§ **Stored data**
-=-=-

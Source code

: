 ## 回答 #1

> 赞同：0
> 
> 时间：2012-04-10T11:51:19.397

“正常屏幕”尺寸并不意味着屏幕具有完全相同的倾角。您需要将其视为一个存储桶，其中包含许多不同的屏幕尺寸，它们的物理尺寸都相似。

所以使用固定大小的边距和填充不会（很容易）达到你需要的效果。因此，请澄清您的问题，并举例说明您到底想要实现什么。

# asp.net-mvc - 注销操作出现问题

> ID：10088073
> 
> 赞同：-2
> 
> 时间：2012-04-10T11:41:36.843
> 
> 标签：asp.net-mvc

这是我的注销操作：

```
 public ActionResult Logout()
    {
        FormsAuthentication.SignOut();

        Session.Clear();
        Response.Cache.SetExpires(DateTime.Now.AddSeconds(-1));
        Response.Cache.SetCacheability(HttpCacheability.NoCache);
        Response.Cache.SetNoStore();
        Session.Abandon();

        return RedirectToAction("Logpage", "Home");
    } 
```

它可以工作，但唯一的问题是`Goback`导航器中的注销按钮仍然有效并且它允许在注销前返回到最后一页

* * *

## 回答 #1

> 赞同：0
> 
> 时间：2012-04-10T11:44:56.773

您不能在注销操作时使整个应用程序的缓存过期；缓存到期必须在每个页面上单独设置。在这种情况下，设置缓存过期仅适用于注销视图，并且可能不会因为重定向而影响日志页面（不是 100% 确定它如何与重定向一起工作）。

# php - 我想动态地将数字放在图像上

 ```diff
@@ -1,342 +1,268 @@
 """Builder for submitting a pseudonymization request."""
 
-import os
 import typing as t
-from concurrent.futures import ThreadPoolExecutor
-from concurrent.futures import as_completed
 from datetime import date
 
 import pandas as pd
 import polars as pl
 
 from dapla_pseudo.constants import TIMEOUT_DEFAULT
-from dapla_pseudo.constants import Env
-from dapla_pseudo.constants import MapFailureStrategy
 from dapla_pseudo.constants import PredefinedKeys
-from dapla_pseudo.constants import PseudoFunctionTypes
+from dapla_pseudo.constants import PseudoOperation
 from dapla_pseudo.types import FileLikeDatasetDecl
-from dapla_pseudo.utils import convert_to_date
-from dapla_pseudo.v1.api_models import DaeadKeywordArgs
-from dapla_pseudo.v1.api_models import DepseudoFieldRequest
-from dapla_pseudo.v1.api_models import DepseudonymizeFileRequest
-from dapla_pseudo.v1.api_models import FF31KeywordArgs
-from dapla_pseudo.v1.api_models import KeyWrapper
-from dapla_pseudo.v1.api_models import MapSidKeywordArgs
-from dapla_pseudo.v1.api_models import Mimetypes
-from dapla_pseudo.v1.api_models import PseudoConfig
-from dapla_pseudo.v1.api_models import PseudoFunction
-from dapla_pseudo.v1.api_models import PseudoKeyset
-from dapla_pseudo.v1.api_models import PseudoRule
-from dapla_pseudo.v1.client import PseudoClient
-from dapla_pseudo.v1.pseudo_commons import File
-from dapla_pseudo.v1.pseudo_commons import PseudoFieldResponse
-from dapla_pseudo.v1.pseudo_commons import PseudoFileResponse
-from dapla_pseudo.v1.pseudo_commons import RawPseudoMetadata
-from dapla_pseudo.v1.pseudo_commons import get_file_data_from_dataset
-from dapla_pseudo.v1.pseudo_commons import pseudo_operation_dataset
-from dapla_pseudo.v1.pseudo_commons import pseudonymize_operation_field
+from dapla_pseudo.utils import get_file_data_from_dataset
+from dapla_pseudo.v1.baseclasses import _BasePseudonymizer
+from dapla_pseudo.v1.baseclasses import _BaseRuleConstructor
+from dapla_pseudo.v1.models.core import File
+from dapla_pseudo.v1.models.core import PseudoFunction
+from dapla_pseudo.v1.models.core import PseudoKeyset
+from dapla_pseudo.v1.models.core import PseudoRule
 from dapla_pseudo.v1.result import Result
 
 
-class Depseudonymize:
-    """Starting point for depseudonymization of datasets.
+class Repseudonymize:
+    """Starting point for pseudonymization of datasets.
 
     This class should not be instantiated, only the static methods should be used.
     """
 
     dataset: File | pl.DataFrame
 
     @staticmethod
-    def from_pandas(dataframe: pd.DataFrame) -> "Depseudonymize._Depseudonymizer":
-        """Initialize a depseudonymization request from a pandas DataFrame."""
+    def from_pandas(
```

-=-=-

§ **Aim of the exercise**
The records above are to be given again in full, exactly as written.

§ **Expected answer**
Source code

: ## 回答 #1

> 赞同：0
> 
> 时间：2012-04-10T11:51:19.397

“正常屏幕”尺寸并不意味着屏幕具有完全相同的倾角。您需要将其视为一个存储桶，其中包含许多不同的屏幕尺寸，它们的物理尺寸都相似。

所以使用固定大小的边距和填充不会（很容易）达到你需要的效果。因此，请澄清您的问题，并举例说明您到底想要实现什么。

# asp.net-mvc - 注销操作出现问题

> ID：10088073
> 
> 赞同：-2
> 
> 时间：2012-04-10T11:41:36.843
> 
> 标签：asp.net-mvc

这是我的注销操作：

```
 public ActionResult Logout()
    {
        FormsAuthentication.SignOut();

        Session.Clear();
        Response.Cache.SetExpires(DateTime.Now.AddSeconds(-1));
        Response.Cache.SetCacheability(HttpCacheability.NoCache);
        Response.Cache.SetNoStore();
        Session.Abandon();

        return RedirectToAction("Logpage", "Home");
    } 
```

它可以工作，但唯一的问题是`Goback`导航器中的注销按钮仍然有效并且它允许在注销前返回到最后一页

* * *

## 回答 #1

> 赞同：0
> 
> 时间：2012-04-10T11:44:56.773

您不能在注销操作时使整个应用程序的缓存过期；缓存到期必须在每个页面上单独设置。在这种情况下，设置缓存过期仅适用于注销视图，并且可能不会因为重定向而影响日志页面（不是 100% 确定它如何与重定向一起工作）。

# php - 我想动态地将数字放在图像上

 ```diff
@@ -1,342 +1,268 @@
 """Builder for submitting a pseudonymization request."""
 
-import os
 import typing as t
-from concurrent.futures import ThreadPoolExecutor
-from concurrent.futures import as_completed
 from datetime import date
 
 import pandas as pd
 import polars as pl
 
 from dapla_pseudo.constants import TIMEOUT_DEFAULT
-from dapla_pseudo.constants import Env
-from dapla_pseudo.constants import MapFailureStrategy
 from dapla_pseudo.constants import PredefinedKeys
-from dapla_pseudo.constants import PseudoFunctionTypes
+from dapla_pseudo.constants import PseudoOperation
 from dapla_pseudo.types import FileLikeDatasetDecl
-from dapla_pseudo.utils import convert_to_date
-from dapla_pseudo.v1.api_models import DaeadKeywordArgs
-from dapla_pseudo.v1.api_models import DepseudoFieldRequest
-from dapla_pseudo.v1.api_models import DepseudonymizeFileRequest
-from dapla_pseudo.v1.api_models import FF31KeywordArgs
-from dapla_pseudo.v1.api_models import KeyWrapper
-from dapla_pseudo.v1.api_models import MapSidKeywordArgs
-from dapla_pseudo.v1.api_models import Mimetypes
-from dapla_pseudo.v1.api_models import PseudoConfig
-from dapla_pseudo.v1.api_models import PseudoFunction
-from dapla_pseudo.v1.api_models import PseudoKeyset
-from dapla_pseudo.v1.api_models import PseudoRule
-from dapla_pseudo.v1.client import PseudoClient
-from dapla_pseudo.v1.pseudo_commons import File
-from dapla_pseudo.v1.pseudo_commons import PseudoFieldResponse
-from dapla_pseudo.v1.pseudo_commons import PseudoFileResponse
-from dapla_pseudo.v1.pseudo_commons import RawPseudoMetadata
-from dapla_pseudo.v1.pseudo_commons import get_file_data_from_dataset
-from dapla_pseudo.v1.pseudo_commons import pseudo_operation_dataset
-from dapla_pseudo.v1.pseudo_commons import pseudonymize_operation_field
+from dapla_pseudo.utils import get_file_data_from_dataset
+from dapla_pseudo.v1.baseclasses import _BasePseudonymizer
+from dapla_pseudo.v1.baseclasses import _BaseRuleConstructor
+from dapla_pseudo.v1.models.core import File
+from dapla_pseudo.v1.models.core import PseudoFunction
+from dapla_pseudo.v1.models.core import PseudoKeyset
+from dapla_pseudo.v1.models.core import PseudoRule
 from dapla_pseudo.v1.result import Result
 
 
-class Depseudonymize:
-    """Starting point for depseudonymization of datasets.
+class Repseudonymize:
+    """Starting point for pseudonymization of datasets.
 
     This class should not be instantiated, only the static methods should be used.
     """
 
     dataset: File | pl.DataFrame
 
     @staticmethod
-    def from_pandas(dataframe: pd.DataFrame) -> "Depseudonymize._Depseudonymizer":
-        """Initialize a depseudonymization request from a pandas DataFrame."""
+    def from_pandas(
```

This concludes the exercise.